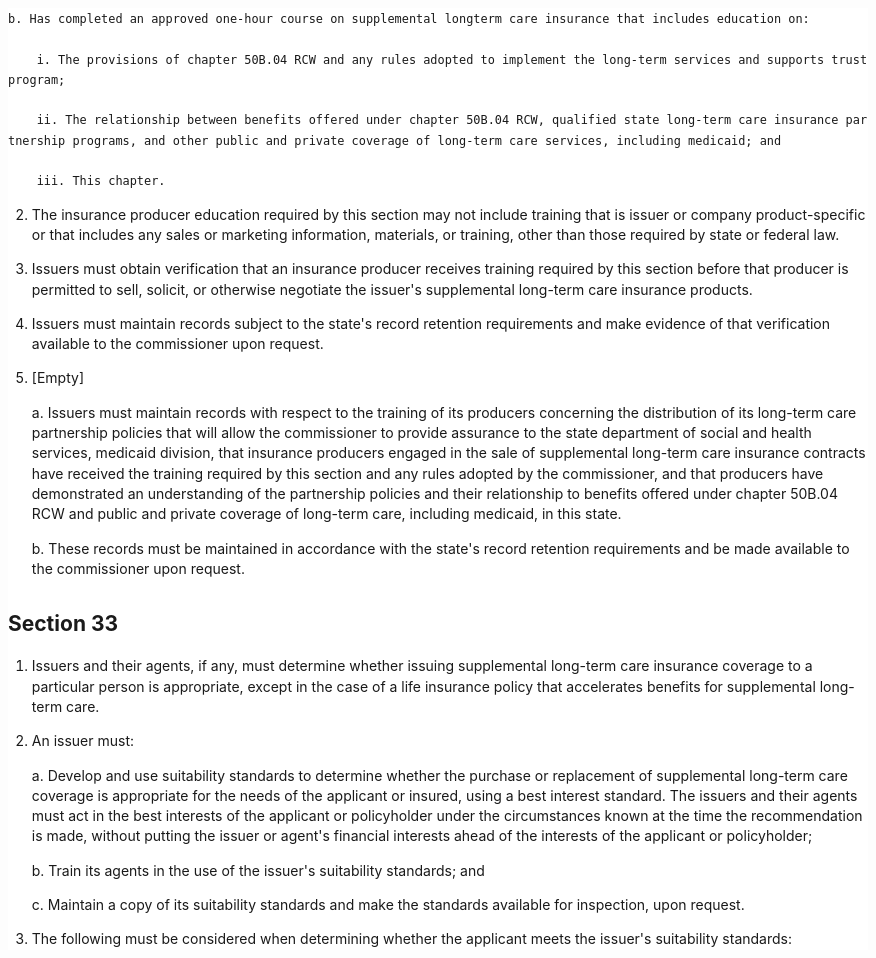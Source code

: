     b. Has completed an approved one-hour course on supplemental longterm care insurance that includes education on:

        i. The provisions of chapter 50B.04 RCW and any rules adopted to implement the long-term services and supports trust program;

        ii. The relationship between benefits offered under chapter 50B.04 RCW, qualified state long-term care insurance partnership programs, and other public and private coverage of long-term care services, including medicaid; and

        iii. This chapter.

2. The insurance producer education required by this section may not include training that is issuer or company product-specific or that includes any sales or marketing information, materials, or training, other than those required by state or federal law.

3. Issuers must obtain verification that an insurance producer receives training required by this section before that producer is permitted to sell, solicit, or otherwise negotiate the issuer's supplemental long-term care insurance products.

4. Issuers must maintain records subject to the state's record retention requirements and make evidence of that verification available to the commissioner upon request.

5. [Empty]

    a. Issuers must maintain records with respect to the training of its producers concerning the distribution of its long-term care partnership policies that will allow the commissioner to provide assurance to the state department of social and health services, medicaid division, that insurance producers engaged in the sale of supplemental long-term care insurance contracts have received the training required by this section and any rules adopted by the commissioner, and that producers have demonstrated an understanding of the partnership policies and their relationship to benefits offered under chapter 50B.04 RCW and public and private coverage of long-term care, including medicaid, in this state.

    b. These records must be maintained in accordance with the state's record retention requirements and be made available to the commissioner upon request.

## Section 33
1. Issuers and their agents, if any, must determine whether issuing supplemental long-term care insurance coverage to a particular person is appropriate, except in the case of a life insurance policy that accelerates benefits for supplemental long-term care.

2. An issuer must:

    a. Develop and use suitability standards to determine whether the purchase or replacement of supplemental long-term care coverage is appropriate for the needs of the applicant or insured, using a best interest standard. The issuers and their agents must act in the best interests of the applicant or policyholder under the circumstances known at the time the recommendation is made, without putting the issuer or agent's financial interests ahead of the interests of the applicant or policyholder;

    b. Train its agents in the use of the issuer's suitability standards; and

    c. Maintain a copy of its suitability standards and make the standards available for inspection, upon request.

3. The following must be considered when determining whether the applicant meets the issuer's suitability standards:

* [Task goal]
Look over the material above and report each line holding "verification".

* [Written answer]
3. Issuers must obtain verification that an insurance producer receives training required by this section before that producer is permitted to sell, solicit, or otherwise negotiate the issuer's supplemental long-term care insurance products.
4. Issuers must maintain records subject to the state's record retention requirements and make evidence of that verification available to the commissioner upon request.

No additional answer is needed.